§ Given entries
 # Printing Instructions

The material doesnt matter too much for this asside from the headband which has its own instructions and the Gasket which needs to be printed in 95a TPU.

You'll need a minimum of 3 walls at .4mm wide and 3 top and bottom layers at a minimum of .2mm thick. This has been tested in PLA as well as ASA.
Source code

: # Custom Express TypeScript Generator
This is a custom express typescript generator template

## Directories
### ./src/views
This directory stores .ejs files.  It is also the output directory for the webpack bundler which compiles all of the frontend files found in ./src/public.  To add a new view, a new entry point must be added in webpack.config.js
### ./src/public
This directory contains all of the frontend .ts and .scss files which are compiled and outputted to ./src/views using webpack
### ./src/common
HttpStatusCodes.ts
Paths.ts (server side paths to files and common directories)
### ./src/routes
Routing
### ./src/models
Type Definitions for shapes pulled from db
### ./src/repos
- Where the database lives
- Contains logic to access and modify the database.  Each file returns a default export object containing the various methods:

§ Goal of the exercise
Write out each line exactly, beginning at the one with "HttpStatusCodes.ts" and ending at the final line of the records above, with nothing added.

§ Response to the exercise
HttpStatusCodes.ts
Paths.ts (server side paths to files and common directories)
### ./src/routes
Routing
### ./src/models
Type Definitions for shapes pulled from db
### ./src/repos
- Where the database lives
- Contains logic to access and modify the database.  Each file returns a default export object containing the various methods:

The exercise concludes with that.